**Data to use**.
--------------------------------

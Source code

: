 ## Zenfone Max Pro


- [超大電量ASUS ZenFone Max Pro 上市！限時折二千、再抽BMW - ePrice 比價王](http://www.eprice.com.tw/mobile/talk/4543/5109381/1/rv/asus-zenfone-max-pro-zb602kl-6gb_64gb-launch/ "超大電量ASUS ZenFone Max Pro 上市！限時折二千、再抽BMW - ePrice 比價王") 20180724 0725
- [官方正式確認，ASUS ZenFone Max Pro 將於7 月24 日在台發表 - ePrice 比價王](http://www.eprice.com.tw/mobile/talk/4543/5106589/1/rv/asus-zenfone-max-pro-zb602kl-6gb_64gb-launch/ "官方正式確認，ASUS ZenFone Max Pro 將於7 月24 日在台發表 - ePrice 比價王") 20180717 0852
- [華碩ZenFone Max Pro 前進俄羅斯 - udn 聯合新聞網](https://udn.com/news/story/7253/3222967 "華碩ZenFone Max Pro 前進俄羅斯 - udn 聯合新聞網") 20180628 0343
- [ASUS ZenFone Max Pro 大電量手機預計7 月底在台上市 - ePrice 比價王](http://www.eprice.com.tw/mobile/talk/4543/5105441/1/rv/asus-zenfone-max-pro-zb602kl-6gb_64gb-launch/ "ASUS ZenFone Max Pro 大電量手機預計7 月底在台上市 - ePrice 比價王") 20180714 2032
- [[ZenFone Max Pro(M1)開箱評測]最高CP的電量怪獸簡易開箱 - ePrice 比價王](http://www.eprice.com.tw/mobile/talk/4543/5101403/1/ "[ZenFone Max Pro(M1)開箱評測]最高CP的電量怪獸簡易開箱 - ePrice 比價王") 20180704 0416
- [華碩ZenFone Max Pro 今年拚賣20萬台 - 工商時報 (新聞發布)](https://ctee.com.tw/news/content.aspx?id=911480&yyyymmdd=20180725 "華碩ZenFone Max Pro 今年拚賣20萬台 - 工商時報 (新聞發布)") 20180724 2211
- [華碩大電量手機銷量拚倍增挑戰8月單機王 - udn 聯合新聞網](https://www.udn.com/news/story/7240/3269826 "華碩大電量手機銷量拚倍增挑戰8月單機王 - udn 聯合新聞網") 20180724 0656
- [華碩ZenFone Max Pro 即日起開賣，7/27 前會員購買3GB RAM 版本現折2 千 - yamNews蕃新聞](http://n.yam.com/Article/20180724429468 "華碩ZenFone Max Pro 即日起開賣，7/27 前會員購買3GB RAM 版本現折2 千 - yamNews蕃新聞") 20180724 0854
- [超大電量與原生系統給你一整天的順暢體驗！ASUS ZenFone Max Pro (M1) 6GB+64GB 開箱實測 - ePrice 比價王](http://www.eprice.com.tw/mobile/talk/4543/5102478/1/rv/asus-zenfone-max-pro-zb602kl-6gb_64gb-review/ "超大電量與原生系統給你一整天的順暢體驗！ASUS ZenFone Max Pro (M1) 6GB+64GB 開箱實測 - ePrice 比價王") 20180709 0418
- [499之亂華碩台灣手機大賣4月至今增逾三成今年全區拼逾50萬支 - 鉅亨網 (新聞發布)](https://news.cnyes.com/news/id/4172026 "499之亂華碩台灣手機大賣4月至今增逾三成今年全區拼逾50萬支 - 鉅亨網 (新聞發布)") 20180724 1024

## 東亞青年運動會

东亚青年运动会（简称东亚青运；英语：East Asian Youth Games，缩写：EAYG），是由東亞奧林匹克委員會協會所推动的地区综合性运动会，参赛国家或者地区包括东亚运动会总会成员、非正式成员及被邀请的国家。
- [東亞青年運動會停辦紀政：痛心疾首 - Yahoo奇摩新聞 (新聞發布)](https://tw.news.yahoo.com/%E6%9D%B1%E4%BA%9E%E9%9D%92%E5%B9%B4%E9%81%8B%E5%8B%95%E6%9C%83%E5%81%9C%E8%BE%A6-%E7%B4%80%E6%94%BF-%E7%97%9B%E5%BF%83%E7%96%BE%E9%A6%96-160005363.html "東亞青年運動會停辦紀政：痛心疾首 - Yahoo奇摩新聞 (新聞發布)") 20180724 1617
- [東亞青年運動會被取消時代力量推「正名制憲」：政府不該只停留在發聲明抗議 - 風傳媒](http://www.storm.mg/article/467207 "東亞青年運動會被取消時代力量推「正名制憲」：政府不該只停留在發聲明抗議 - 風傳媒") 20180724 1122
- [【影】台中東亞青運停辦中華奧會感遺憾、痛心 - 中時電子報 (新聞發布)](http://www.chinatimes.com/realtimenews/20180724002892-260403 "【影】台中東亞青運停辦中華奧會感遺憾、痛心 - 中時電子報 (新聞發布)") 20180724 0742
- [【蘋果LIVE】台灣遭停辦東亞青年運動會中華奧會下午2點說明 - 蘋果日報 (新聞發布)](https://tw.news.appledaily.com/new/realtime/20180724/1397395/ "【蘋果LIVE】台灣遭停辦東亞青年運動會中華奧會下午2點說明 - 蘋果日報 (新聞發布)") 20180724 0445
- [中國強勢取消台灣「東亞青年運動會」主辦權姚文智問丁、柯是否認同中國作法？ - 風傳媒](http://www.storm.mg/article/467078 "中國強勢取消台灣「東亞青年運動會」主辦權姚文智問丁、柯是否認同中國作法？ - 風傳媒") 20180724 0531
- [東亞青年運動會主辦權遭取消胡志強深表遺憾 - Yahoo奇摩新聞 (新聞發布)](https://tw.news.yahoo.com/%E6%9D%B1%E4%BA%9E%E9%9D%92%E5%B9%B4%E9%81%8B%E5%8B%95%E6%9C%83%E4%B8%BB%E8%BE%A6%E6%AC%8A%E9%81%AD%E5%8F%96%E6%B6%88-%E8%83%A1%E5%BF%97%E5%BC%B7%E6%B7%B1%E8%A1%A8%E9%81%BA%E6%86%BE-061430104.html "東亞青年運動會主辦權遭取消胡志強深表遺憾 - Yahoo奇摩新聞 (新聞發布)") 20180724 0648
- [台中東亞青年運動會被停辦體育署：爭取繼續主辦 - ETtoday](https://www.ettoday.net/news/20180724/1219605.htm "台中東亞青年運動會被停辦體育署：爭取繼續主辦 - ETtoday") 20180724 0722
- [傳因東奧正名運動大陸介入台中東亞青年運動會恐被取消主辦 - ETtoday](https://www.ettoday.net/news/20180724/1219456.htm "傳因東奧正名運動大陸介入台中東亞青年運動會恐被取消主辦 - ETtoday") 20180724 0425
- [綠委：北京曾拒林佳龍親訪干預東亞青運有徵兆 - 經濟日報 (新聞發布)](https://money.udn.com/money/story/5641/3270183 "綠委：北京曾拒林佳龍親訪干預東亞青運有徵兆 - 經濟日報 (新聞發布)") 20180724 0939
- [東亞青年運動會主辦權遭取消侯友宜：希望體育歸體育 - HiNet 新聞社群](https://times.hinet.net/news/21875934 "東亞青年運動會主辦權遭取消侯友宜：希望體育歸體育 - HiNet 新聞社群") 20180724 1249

--------------------------------

**Task to carry out**.
Each line of the listing has to be reproduced exactly.

**Answer box**.
Source code

: ## Zenfone Max Pro


- [超大電量ASUS ZenFone Max Pro 上市！限時折二千、再抽BMW - ePrice 比價王](http://www.eprice.com.tw/mobile/talk/4543/5109381/1/rv/asus-zenfone-max-pro-zb602kl-6gb_64gb-launch/ "超大電量ASUS ZenFone Max Pro 上市！限時折二千、再抽BMW - ePrice 比價王") 20180724 0725
- [官方正式確認，ASUS ZenFone Max Pro 將於7 月24 日在台發表 - ePrice 比價王](http://www.eprice.com.tw/mobile/talk/4543/5106589/1/rv/asus-zenfone-max-pro-zb602kl-6gb_64gb-launch/ "官方正式確認，ASUS ZenFone Max Pro 將於7 月24 日在台發表 - ePrice 比價王") 20180717 0852
- [華碩ZenFone Max Pro 前進俄羅斯 - udn 聯合新聞網](https://udn.com/news/story/7253/3222967 "華碩ZenFone Max Pro 前進俄羅斯 - udn 聯合新聞網") 20180628 0343
- [ASUS ZenFone Max Pro 大電量手機預計7 月底在台上市 - ePrice 比價王](http://www.eprice.com.tw/mobile/talk/4543/5105441/1/rv/asus-zenfone-max-pro-zb602kl-6gb_64gb-launch/ "ASUS ZenFone Max Pro 大電量手機預計7 月底在台上市 - ePrice 比價王") 20180714 2032
- [[ZenFone Max Pro(M1)開箱評測]最高CP的電量怪獸簡易開箱 - ePrice 比價王](http://www.eprice.com.tw/mobile/talk/4543/5101403/1/ "[ZenFone Max Pro(M1)開箱評測]最高CP的電量怪獸簡易開箱 - ePrice 比價王") 20180704 0416
- [華碩ZenFone Max Pro 今年拚賣20萬台 - 工商時報 (新聞發布)](https://ctee.com.tw/news/content.aspx?id=911480&yyyymmdd=20180725 "華碩ZenFone Max Pro 今年拚賣20萬台 - 工商時報 (新聞發布)") 20180724 2211
- [華碩大電量手機銷量拚倍增挑戰8月單機王 - udn 聯合新聞網](https://www.udn.com/news/story/7240/3269826 "華碩大電量手機銷量拚倍增挑戰8月單機王 - udn 聯合新聞網") 20180724 0656
- [華碩ZenFone Max Pro 即日起開賣，7/27 前會員購買3GB RAM 版本現折2 千 - yamNews蕃新聞](http://n.yam.com/Article/20180724429468 "華碩ZenFone Max Pro 即日起開賣，7/27 前會員購買3GB RAM 版本現折2 千 - yamNews蕃新聞") 20180724 0854
- [超大電量與原生系統給你一整天的順暢體驗！ASUS ZenFone Max Pro (M1) 6GB+64GB 開箱實測 - ePrice 比價王](http://www.eprice.com.tw/mobile/talk/4543/5102478/1/rv/asus-zenfone-max-pro-zb602kl-6gb_64gb-review/ "超大電量與原生系統給你一整天的順暢體驗！ASUS ZenFone Max Pro (M1) 6GB+64GB 開箱實測 - ePrice 比價王") 20180709 0418
- [499之亂華碩台灣手機大賣4月至今增逾三成今年全區拼逾50萬支 - 鉅亨網 (新聞發布)](https://news.cnyes.com/news/id/4172026 "499之亂華碩台灣手機大賣4月至今增逾三成今年全區拼逾50萬支 - 鉅亨網 (新聞發布)") 20180724 1024

## 東亞青年運動會

东亚青年运动会（简称东亚青运；英语：East Asian Youth Games，缩写：EAYG），是由東亞奧林匹克委員會協會所推动的地区综合性运动会，参赛国家或者地区包括东亚运动会总会成员、非正式成员及被邀请的国家。
- [東亞青年運動會停辦紀政：痛心疾首 - Yahoo奇摩新聞 (新聞發布)](https://tw.news.yahoo.com/%E6%9D%B1%E4%BA%9E%E9%9D%92%E5%B9%B4%E9%81%8B%E5%8B%95%E6%9C%83%E5%81%9C%E8%BE%A6-%E7%B4%80%E6%94%BF-%E7%97%9B%E5%BF%83%E7%96%BE%E9%A6%96-160005363.html "東亞青年運動會停辦紀政：痛心疾首 - Yahoo奇摩新聞 (新聞發布)") 20180724 1617
- [東亞青年運動會被取消時代力量推「正名制憲」：政府不該只停留在發聲明抗議 - 風傳媒](http://www.storm.mg/article/467207 "東亞青年運動會被取消時代力量推「正名制憲」：政府不該只停留在發聲明抗議 - 風傳媒") 20180724 1122
- [【影】台中東亞青運停辦中華奧會感遺憾、痛心 - 中時電子報 (新聞發布)](http://www.chinatimes.com/realtimenews/20180724002892-260403 "【影】台中東亞青運停辦中華奧會感遺憾、痛心 - 中時電子報 (新聞發布)") 20180724 0742
- [【蘋果LIVE】台灣遭停辦東亞青年運動會中華奧會下午2點說明 - 蘋果日報 (新聞發布)](https://tw.news.appledaily.com/new/realtime/20180724/1397395/ "【蘋果LIVE】台灣遭停辦東亞青年運動會中華奧會下午2點說明 - 蘋果日報 (新聞發布)") 20180724 0445
- [中國強勢取消台灣「東亞青年運動會」主辦權姚文智問丁、柯是否認同中國作法？ - 風傳媒](http://www.storm.mg/article/467078 "中國強勢取消台灣「東亞青年運動會」主辦權姚文智問丁、柯是否認同中國作法？ - 風傳媒") 20180724 0531
- [東亞青年運動會主辦權遭取消胡志強深表遺憾 - Yahoo奇摩新聞 (新聞發布)](https://tw.news.yahoo.com/%E6%9D%B1%E4%BA%9E%E9%9D%92%E5%B9%B4%E9%81%8B%E5%8B%95%E6%9C%83%E4%B8%BB%E8%BE%A6%E6%AC%8A%E9%81%AD%E5%8F%96%E6%B6%88-%E8%83%A1%E5%BF%97%E5%BC%B7%E6%B7%B1%E8%A1%A8%E9%81%BA%E6%86%BE-061430104.html "東亞青年運動會主辦權遭取消胡志強深表遺憾 - Yahoo奇摩新聞 (新聞發布)") 20180724 0648
- [台中東亞青年運動會被停辦體育署：爭取繼續主辦 - ETtoday](https://www.ettoday.net/news/20180724/1219605.htm "台中東亞青年運動會被停辦體育署：爭取繼續主辦 - ETtoday") 20180724 0722
- [傳因東奧正名運動大陸介入台中東亞青年運動會恐被取消主辦 - ETtoday](https://www.ettoday.net/news/20180724/1219456.htm "傳因東奧正名運動大陸介入台中東亞青年運動會恐被取消主辦 - ETtoday") 20180724 0425
- [綠委：北京曾拒林佳龍親訪干預東亞青運有徵兆 - 經濟日報 (新聞發布)](https://money.udn.com/money/story/5641/3270183 "綠委：北京曾拒林佳龍親訪干預東亞青運有徵兆 - 經濟日報 (新聞發布)") 20180724 0939
- [東亞青年運動會主辦權遭取消侯友宜：希望體育歸體育 - HiNet 新聞社群](https://times.hinet.net/news/21875934 "東亞青年運動會主辦權遭取消侯友宜：希望體育歸體育 - HiNet 新聞社群") 20180724 1249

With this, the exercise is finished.